(Dataset excerpts)

────────────────────

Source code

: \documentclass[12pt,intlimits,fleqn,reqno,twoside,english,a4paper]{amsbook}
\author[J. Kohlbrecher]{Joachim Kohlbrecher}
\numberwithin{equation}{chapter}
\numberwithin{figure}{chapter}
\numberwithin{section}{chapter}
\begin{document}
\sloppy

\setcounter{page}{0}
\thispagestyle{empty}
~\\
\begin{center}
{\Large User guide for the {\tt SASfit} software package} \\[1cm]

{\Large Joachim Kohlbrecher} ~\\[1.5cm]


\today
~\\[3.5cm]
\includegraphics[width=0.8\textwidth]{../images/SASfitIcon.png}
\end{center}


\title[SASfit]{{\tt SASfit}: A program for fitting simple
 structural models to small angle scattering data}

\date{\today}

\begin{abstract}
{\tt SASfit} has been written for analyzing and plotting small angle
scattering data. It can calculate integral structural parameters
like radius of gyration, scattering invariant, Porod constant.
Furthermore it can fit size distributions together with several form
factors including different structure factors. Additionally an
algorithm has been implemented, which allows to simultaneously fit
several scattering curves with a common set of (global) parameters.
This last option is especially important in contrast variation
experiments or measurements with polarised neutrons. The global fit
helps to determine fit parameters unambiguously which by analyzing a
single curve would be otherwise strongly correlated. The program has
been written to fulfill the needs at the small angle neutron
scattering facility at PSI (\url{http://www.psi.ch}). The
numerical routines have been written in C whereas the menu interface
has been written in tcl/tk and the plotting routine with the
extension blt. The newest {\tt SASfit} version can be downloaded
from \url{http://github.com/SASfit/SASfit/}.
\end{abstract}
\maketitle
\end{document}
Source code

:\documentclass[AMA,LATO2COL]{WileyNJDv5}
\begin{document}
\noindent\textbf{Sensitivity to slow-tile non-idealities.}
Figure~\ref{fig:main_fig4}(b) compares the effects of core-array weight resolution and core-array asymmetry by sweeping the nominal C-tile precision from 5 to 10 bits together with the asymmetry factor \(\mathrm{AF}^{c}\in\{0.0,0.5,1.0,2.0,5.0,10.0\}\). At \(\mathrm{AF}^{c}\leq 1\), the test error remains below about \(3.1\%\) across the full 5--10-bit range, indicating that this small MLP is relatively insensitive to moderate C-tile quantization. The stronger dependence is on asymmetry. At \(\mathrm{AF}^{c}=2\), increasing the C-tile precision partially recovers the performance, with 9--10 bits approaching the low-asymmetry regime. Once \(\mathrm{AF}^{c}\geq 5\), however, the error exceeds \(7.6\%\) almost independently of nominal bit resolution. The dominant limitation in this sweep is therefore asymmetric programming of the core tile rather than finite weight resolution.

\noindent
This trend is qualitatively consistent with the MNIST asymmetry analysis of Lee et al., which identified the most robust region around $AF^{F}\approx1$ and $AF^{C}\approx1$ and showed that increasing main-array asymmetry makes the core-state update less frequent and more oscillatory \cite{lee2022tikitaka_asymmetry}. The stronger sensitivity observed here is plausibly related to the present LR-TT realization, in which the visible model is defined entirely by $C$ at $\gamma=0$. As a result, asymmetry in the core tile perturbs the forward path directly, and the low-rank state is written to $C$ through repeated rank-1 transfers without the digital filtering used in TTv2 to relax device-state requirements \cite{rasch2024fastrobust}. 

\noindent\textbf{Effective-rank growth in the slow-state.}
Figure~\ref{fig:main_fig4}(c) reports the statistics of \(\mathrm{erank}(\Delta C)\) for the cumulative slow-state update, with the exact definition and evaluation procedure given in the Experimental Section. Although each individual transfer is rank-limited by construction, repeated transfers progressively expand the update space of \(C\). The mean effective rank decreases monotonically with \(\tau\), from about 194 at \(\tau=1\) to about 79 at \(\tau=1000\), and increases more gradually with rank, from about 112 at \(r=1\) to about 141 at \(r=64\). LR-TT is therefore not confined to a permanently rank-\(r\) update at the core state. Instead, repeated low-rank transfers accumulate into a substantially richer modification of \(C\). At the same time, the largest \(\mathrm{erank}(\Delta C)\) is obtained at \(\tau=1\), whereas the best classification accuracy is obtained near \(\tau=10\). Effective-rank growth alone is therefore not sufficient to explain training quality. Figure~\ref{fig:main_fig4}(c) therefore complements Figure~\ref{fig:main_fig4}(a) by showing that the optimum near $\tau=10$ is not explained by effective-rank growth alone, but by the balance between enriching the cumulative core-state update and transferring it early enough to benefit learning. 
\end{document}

────────────────────

— Task directions —
What number of lines in the records contain the word "angle"? Answer with that number alone.

— Result of the task —
3